Task statement: Reproduce all the entries exactly.

Available data:
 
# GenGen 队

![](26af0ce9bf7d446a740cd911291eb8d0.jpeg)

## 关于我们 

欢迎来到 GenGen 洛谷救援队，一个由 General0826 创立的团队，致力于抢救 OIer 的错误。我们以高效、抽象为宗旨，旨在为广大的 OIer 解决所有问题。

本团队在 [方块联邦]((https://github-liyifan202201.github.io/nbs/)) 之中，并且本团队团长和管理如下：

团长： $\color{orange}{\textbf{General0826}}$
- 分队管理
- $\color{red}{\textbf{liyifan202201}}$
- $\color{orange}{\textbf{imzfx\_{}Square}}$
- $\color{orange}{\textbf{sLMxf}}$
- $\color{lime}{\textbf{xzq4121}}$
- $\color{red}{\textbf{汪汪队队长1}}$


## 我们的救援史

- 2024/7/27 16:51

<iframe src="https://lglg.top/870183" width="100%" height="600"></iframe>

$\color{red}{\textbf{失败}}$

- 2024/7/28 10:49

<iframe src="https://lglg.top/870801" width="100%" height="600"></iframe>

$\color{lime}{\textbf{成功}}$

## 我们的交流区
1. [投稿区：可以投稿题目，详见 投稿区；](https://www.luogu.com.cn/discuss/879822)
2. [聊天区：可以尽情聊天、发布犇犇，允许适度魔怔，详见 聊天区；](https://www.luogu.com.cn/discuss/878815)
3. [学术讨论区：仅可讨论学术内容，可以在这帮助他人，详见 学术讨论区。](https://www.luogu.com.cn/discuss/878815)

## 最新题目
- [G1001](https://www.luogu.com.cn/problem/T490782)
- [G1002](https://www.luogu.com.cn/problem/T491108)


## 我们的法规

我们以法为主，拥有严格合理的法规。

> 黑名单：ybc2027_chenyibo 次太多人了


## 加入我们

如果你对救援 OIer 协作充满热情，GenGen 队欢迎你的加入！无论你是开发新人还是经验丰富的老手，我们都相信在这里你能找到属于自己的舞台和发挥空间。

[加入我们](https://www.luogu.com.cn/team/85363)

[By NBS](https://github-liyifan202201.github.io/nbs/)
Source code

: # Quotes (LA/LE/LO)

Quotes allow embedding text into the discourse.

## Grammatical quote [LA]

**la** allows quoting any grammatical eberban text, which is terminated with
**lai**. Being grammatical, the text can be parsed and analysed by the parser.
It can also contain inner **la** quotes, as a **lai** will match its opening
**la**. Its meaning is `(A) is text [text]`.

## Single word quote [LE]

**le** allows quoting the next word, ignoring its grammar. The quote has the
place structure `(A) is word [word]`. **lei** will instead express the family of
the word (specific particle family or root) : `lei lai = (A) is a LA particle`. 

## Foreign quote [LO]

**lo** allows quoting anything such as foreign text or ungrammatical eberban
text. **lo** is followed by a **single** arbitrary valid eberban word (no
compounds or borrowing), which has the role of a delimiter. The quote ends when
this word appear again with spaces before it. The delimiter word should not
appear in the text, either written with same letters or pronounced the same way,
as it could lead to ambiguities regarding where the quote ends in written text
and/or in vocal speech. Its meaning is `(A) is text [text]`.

Problem solution:
# GenGen 队

![](26af0ce9bf7d446a740cd911291eb8d0.jpeg)

## 关于我们 

欢迎来到 GenGen 洛谷救援队，一个由 General0826 创立的团队，致力于抢救 OIer 的错误。我们以高效、抽象为宗旨，旨在为广大的 OIer 解决所有问题。

本团队在 [方块联邦]((https://github-liyifan202201.github.io/nbs/)) 之中，并且本团队团长和管理如下：

团长： $\color{orange}{\textbf{General0826}}$
- 分队管理
- $\color{red}{\textbf{liyifan202201}}$
- $\color{orange}{\textbf{imzfx\_{}Square}}$
- $\color{orange}{\textbf{sLMxf}}$
- $\color{lime}{\textbf{xzq4121}}$
- $\color{red}{\textbf{汪汪队队长1}}$


## 我们的救援史

- 2024/7/27 16:51

<iframe src="https://lglg.top/870183" width="100%" height="600"></iframe>

$\color{red}{\textbf{失败}}$

- 2024/7/28 10:49

<iframe src="https://lglg.top/870801" width="100%" height="600"></iframe>

$\color{lime}{\textbf{成功}}$

## 我们的交流区
1. [投稿区：可以投稿题目，详见 投稿区；](https://www.luogu.com.cn/discuss/879822)
2. [聊天区：可以尽情聊天、发布犇犇，允许适度魔怔，详见 聊天区；](https://www.luogu.com.cn/discuss/878815)
3. [学术讨论区：仅可讨论学术内容，可以在这帮助他人，详见 学术讨论区。](https://www.luogu.com.cn/discuss/878815)

## 最新题目
- [G1001](https://www.luogu.com.cn/problem/T490782)
- [G1002](https://www.luogu.com.cn/problem/T491108)


## 我们的法规

我们以法为主，拥有严格合理的法规。

> 黑名单：ybc2027_chenyibo 次太多人了


## 加入我们

如果你对救援 OIer 协作充满热情，GenGen 队欢迎你的加入！无论你是开发新人还是经验丰富的老手，我们都相信在这里你能找到属于自己的舞台和发挥空间。

[加入我们](https://www.luogu.com.cn/team/85363)

[By NBS](https://github-liyifan202201.github.io/nbs/)
Source code

: # Quotes (LA/LE/LO)

Quotes allow embedding text into the discourse.

## Grammatical quote [LA]

**la** allows quoting any grammatical eberban text, which is terminated with
**lai**. Being grammatical, the text can be parsed and analysed by the parser.
It can also contain inner **la** quotes, as a **lai** will match its opening
**la**. Its meaning is `(A) is text [text]`.

## Single word quote [LE]

**le** allows quoting the next word, ignoring its grammar. The quote has the
place structure `(A) is word [word]`. **lei** will instead express the family of
the word (specific particle family or root) : `lei lai = (A) is a LA particle`. 

## Foreign quote [LO]

**lo** allows quoting anything such as foreign text or ungrammatical eberban
text. **lo** is followed by a **single** arbitrary valid eberban word (no
compounds or borrowing), which has the role of a delimiter. The quote ends when
this word appear again with spaces before it. The delimiter word should not
appear in the text, either written with same letters or pronounced the same way,
as it could lead to ambiguities regarding where the quote ends in written text
and/or in vocal speech. Its meaning is `(A) is text [text]`.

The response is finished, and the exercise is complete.